The Vault of Horror is a mass-market paperback collection of eight horror comic stories gathered from the pages of the EC Comics comic books of the 1950s. It is one of five such collections published by Ballantine Books between 1964 and 1966 (the others are Tales from the Crypt, Tales of the Incredible, The Autumn People and Tomorrow Midnight). The presentation of the material is problematic at best, since the color comic book pages are represented in black and white and broken into horizontal strips to fit the mass-market paperback format. Still, the collections are historically important. They were the first attempt to resurrect the EC comics, only a decade after public outcry had driven them off the racks. They were the first introduction of those comics to a generation of readers too young to remember them in their first run.

The stories are drawn from the comic books The Vault of Horror, Tales from the Crypt and The Haunt of Fear. The writer was not credited in the original publications but was probably Al Feldstein, the editor of the books. The artists were such EC stalwarts as Johnny Craig, Jack Davis, George Evans, Graham Ingels and Joe Orlando.

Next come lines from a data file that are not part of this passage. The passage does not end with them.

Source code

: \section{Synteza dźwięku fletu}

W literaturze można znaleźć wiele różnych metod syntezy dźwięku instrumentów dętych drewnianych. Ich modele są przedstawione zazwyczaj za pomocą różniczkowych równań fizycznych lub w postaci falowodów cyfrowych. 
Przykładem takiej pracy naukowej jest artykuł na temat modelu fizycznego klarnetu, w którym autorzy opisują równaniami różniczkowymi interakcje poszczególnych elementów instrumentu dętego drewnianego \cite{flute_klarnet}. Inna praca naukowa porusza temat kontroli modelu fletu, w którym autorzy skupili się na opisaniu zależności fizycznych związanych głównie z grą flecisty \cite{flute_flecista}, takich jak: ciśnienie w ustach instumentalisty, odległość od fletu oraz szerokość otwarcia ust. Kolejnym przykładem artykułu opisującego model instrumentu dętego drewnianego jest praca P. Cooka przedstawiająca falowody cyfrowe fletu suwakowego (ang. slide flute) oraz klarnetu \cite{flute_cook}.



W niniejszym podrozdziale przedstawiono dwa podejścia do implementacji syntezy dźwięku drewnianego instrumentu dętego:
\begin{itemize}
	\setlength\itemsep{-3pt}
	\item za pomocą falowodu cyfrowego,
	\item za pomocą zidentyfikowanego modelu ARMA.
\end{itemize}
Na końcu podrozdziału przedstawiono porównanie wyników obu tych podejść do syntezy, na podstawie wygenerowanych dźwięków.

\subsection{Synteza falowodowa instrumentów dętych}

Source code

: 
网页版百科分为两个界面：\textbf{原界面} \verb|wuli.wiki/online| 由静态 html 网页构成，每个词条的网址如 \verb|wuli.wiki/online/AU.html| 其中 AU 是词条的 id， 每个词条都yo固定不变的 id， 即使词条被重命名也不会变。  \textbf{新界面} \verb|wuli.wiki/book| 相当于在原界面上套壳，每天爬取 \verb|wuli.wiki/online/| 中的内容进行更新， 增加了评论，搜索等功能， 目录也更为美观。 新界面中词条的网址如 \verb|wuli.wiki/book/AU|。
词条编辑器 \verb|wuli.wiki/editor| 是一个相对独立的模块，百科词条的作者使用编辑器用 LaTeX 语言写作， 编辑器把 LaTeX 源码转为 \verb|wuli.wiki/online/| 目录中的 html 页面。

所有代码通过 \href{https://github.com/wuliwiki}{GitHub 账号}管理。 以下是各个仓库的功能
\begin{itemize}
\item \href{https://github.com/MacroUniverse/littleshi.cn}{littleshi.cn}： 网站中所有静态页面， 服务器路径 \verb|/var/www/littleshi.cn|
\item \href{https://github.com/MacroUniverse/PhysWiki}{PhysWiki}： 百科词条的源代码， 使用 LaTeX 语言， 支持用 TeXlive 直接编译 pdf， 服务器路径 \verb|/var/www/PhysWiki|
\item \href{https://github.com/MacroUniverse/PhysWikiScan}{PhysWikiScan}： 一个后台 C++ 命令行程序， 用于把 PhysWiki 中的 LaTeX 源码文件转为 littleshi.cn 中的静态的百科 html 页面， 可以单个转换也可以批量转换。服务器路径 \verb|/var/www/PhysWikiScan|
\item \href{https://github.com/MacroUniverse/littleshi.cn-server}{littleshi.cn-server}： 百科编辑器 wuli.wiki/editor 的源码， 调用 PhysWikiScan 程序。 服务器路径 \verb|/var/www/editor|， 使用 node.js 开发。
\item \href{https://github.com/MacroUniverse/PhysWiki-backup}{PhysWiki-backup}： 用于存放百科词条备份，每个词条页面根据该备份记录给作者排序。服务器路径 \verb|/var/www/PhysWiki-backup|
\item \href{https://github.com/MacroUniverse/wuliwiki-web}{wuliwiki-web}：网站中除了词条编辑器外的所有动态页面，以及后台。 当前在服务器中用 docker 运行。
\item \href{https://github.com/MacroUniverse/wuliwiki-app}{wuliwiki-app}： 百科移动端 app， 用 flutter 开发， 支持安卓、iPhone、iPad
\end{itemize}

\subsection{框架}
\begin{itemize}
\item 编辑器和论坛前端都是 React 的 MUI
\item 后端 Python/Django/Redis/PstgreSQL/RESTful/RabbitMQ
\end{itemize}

The cover painting by Frank Frazetta, himself an EC alumnus, depicting the Vault-Keeper reading in a candlelit burial vault, is original to this collection.

==Contents==
- "Star Light, Star Bright" (Craig)
- "Last Respects" (Ingels)
- "The Trophy" (Davis)
- "Curiosity Killed" (Evans)
- "The Basket" (Davis)
- "Fed Up" (Craig)
- "Wish You Were Here" (Ingels)
- "The Craving Grave" (Orlando)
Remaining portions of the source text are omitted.